==== SOURCE MATERIAL

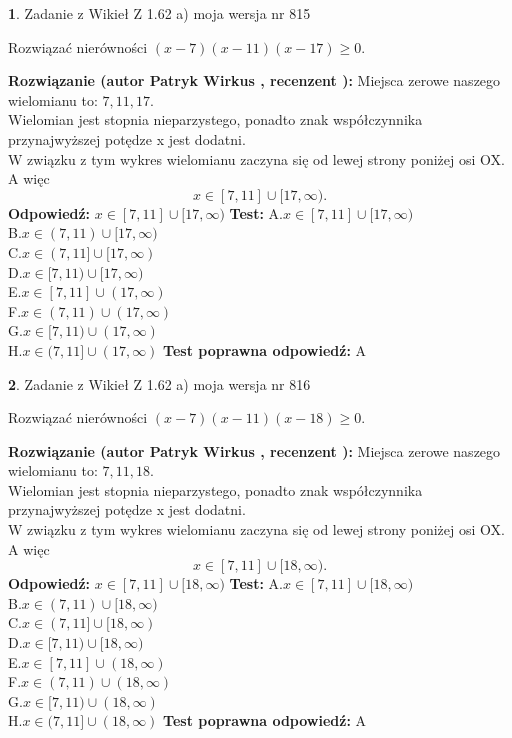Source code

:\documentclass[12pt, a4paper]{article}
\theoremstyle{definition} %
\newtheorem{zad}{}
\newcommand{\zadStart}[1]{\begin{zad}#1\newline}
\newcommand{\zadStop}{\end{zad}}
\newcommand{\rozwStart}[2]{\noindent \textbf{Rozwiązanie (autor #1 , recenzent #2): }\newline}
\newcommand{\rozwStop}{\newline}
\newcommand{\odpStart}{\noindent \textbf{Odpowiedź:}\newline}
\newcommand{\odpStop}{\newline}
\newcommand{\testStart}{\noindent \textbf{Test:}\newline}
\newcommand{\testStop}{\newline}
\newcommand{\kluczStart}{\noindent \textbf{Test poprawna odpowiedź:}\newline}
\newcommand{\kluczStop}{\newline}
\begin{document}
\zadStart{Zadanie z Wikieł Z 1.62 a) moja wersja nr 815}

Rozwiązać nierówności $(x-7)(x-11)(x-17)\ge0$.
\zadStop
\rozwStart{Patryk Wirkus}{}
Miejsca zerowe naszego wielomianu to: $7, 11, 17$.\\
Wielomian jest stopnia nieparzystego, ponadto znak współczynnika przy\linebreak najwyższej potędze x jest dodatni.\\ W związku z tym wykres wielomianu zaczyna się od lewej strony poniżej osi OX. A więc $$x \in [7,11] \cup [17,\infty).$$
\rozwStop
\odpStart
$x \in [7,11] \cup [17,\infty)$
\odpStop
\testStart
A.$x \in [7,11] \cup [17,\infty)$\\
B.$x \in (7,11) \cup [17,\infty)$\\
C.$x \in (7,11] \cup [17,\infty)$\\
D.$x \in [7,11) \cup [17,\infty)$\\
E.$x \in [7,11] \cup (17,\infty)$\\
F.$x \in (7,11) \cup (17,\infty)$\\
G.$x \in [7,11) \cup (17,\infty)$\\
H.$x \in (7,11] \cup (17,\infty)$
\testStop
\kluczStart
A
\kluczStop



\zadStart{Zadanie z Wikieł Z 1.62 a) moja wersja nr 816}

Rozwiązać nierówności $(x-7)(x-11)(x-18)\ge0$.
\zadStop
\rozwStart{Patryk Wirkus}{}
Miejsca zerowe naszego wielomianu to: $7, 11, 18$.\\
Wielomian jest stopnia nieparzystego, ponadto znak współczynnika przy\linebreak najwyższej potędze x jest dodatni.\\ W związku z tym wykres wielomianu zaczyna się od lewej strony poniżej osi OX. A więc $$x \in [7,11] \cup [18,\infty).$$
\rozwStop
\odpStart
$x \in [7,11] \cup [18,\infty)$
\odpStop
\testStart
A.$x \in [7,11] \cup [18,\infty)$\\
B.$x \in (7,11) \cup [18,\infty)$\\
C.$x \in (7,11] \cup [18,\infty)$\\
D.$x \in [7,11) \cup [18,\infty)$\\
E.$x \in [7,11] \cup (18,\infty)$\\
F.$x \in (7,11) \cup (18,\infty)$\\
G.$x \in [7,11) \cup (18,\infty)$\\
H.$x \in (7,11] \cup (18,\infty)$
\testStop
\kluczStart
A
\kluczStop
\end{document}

========

_YOUR TASK_.
In the copy, include each entry exactly as written and none of the pictures.

_YOUR SOLUTION_.
Source code

:\documentclass[12pt, a4paper]{article}
\theoremstyle{definition} %
\newtheorem{zad}{}
\newcommand{\zadStart}[1]{\begin{zad}#1\newline}
\newcommand{\zadStop}{\end{zad}}
\newcommand{\rozwStart}[2]{\noindent \textbf{Rozwiązanie (autor #1 , recenzent #2): }\newline}
\newcommand{\rozwStop}{\newline}
\newcommand{\odpStart}{\noindent \textbf{Odpowiedź:}\newline}
\newcommand{\odpStop}{\newline}
\newcommand{\testStart}{\noindent \textbf{Test:}\newline}
\newcommand{\testStop}{\newline}
\newcommand{\kluczStart}{\noindent \textbf{Test poprawna odpowiedź:}\newline}
\newcommand{\kluczStop}{\newline}
\begin{document}
\zadStart{Zadanie z Wikieł Z 1.62 a) moja wersja nr 815}

Rozwiązać nierówności $(x-7)(x-11)(x-17)\ge0$.
\zadStop
\rozwStart{Patryk Wirkus}{}
Miejsca zerowe naszego wielomianu to: $7, 11, 17$.\\
Wielomian jest stopnia nieparzystego, ponadto znak współczynnika przy\linebreak najwyższej potędze x jest dodatni.\\ W związku z tym wykres wielomianu zaczyna się od lewej strony poniżej osi OX. A więc $$x \in [7,11] \cup [17,\infty).$$
\rozwStop
\odpStart
$x \in [7,11] \cup [17,\infty)$
\odpStop
\testStart
A.$x \in [7,11] \cup [17,\infty)$\\
B.$x \in (7,11) \cup [17,\infty)$\\
C.$x \in (7,11] \cup [17,\infty)$\\
D.$x \in [7,11) \cup [17,\infty)$\\
E.$x \in [7,11] \cup (17,\infty)$\\
F.$x \in (7,11) \cup (17,\infty)$\\
G.$x \in [7,11) \cup (17,\infty)$\\
H.$x \in (7,11] \cup (17,\infty)$
\testStop
\kluczStart
A
\kluczStop



\zadStart{Zadanie z Wikieł Z 1.62 a) moja wersja nr 816}

Rozwiązać nierówności $(x-7)(x-11)(x-18)\ge0$.
\zadStop
\rozwStart{Patryk Wirkus}{}
Miejsca zerowe naszego wielomianu to: $7, 11, 18$.\\
Wielomian jest stopnia nieparzystego, ponadto znak współczynnika przy\linebreak najwyższej potędze x jest dodatni.\\ W związku z tym wykres wielomianu zaczyna się od lewej strony poniżej osi OX. A więc $$x \in [7,11] \cup [18,\infty).$$
\rozwStop
\odpStart
$x \in [7,11] \cup [18,\infty)$
\odpStop
\testStart
A.$x \in [7,11] \cup [18,\infty)$\\
B.$x \in (7,11) \cup [18,\infty)$\\
C.$x \in (7,11] \cup [18,\infty)$\\
D.$x \in [7,11) \cup [18,\infty)$\\
E.$x \in [7,11] \cup (18,\infty)$\\
F.$x \in (7,11) \cup (18,\infty)$\\
G.$x \in [7,11) \cup (18,\infty)$\\
H.$x \in (7,11] \cup (18,\infty)$
\testStop
\kluczStart
A
\kluczStop
\end{document}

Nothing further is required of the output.